The police stopped the car based solely on its alleged connection to a DEA investigation, and the officer noticed that the passenger, Ms. Noble, was nervous. The driver gave consent to search the car, and the police officer removed the driver and Ms. Nobel from the vehicle. Next, the officer searched both of them for weapons. The officer founds drugs and a handgun on Ms. Nobel. Ms. Nobel was convicted, and the trial judge denied her challenge to the search based on a violation of police frisk rules.

Reversed on Appeal – Illegal Search and Seizure

The Court of Appeals ruled that most traffic stops are a minor inconvenience for motorists but dangerous to police officers. Police officers may order occupants out of the car without violating the Fourth Amendment. However, they cannot frisk a suspect unless they have reasonable suspicion to believe a particular person is armed and dangerous. Reasonable suspicion means there must be specific and articulable facts supporting the suspicion. In other words, the rules for police frisks do not permit unlimited authority to frisk members of the public for weapons.
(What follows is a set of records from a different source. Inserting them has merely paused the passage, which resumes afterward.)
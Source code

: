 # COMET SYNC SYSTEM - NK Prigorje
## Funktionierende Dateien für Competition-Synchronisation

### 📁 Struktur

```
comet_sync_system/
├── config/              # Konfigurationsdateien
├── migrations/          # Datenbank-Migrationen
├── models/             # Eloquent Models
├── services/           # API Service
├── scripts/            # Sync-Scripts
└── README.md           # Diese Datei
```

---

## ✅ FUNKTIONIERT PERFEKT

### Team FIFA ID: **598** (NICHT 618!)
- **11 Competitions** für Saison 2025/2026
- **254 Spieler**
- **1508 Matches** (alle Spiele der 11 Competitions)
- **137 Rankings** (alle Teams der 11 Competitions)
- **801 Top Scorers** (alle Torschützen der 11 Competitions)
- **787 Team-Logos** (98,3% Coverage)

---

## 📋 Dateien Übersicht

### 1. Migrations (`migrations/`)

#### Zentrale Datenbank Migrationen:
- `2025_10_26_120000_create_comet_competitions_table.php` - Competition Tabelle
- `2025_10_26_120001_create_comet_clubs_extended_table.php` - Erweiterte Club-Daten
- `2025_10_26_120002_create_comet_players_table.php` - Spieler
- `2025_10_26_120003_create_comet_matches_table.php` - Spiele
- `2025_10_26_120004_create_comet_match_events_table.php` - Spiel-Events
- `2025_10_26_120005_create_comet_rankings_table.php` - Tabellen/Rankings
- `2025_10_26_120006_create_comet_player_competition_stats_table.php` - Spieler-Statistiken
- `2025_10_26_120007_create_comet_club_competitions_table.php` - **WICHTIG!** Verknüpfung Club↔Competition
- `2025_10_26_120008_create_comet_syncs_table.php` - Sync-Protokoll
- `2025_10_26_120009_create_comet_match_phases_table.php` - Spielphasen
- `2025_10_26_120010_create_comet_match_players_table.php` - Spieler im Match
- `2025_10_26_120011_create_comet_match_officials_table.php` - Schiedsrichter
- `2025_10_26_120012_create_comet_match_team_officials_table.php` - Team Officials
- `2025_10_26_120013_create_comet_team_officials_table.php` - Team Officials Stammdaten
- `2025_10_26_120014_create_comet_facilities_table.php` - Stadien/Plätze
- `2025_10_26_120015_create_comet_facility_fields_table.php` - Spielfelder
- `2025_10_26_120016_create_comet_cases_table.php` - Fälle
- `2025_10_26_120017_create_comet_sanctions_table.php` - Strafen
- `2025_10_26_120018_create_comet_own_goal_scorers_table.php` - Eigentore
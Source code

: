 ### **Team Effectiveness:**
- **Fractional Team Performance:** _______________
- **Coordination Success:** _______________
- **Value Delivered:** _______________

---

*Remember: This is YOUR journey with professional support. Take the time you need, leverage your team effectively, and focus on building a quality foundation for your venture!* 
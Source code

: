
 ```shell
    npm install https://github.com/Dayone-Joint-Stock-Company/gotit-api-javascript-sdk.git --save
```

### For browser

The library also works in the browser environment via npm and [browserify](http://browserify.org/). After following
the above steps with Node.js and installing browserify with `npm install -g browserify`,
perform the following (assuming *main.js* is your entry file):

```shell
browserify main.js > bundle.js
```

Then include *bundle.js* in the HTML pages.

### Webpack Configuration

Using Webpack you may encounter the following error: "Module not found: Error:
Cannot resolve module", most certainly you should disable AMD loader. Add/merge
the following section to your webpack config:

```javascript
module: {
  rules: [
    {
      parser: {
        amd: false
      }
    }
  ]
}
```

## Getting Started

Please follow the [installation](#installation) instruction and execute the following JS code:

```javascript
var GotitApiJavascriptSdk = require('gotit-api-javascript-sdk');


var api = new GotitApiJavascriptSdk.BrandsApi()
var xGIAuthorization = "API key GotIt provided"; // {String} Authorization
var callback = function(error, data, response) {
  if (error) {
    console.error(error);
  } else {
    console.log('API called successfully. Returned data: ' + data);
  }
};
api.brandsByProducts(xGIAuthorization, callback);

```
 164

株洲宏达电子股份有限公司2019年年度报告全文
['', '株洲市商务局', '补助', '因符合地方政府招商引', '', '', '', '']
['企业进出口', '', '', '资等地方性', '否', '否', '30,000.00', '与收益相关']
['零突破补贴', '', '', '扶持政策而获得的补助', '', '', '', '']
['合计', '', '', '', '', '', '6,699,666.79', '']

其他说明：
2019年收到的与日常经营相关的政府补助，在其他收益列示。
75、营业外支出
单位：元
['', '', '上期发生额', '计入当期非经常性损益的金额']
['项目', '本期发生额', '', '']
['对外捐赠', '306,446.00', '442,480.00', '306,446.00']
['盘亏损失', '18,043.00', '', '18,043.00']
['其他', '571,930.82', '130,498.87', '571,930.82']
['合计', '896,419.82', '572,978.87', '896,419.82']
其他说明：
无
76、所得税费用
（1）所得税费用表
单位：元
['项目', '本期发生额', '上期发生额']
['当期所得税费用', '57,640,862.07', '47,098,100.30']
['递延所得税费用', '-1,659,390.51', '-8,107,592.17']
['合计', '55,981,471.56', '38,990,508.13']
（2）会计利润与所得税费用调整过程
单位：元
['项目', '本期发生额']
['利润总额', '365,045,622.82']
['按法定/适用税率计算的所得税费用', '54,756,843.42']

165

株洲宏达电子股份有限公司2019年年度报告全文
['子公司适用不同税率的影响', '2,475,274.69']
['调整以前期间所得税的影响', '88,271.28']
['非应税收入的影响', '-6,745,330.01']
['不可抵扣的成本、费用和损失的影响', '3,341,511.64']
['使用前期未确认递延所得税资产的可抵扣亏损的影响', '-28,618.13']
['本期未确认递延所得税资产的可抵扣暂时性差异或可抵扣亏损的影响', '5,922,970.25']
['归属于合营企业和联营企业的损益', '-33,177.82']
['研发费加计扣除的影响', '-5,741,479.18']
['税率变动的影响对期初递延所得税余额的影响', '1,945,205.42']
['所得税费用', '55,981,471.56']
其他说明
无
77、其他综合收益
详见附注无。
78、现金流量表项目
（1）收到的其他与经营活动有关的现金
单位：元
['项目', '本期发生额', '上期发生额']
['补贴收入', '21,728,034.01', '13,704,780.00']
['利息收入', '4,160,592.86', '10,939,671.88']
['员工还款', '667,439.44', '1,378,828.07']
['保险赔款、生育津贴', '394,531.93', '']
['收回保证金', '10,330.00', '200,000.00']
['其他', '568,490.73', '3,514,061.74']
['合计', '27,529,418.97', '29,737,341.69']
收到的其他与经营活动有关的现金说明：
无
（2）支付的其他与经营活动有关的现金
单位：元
In the Nobel case, the police officer testified that he felt the frisk was necessary for officer safety because of Nobel’s nervousness and the vehicle under suspicion in a DEA investigation. Also, he said that he learned in police training that most suspects are armed. The Court of Appeals disagreed with the trial court. The fact that the defendant was nervous was inconsequential. The Court stated that many people are nervous when dealing with the police, and there is nothing suspicious about that alone. The appellate court found that many judges disregard this fundamental truth in its ruling. The Court also noted that there was no evidence of a lack of cooperation or an escalation of the defendant’s nervousness. Additionally, the Court said that a car’s connection to a drug trafficking investigation does not automatically give the police the right to stop the vehicle or frisk the occupants. There must be a specific and articulable reason to believe a particular person is armed and dangerous before a frisk is allowable.

The Court reminded police officers that there is no general officer safety exception to the search warrant requirement. A traffic stop can occur based on reasonable suspicion of criminal activity. Once stopped, an officer needs additional reasonable suspicion that the particular person is armed and dangerous before a frisk is constitutional.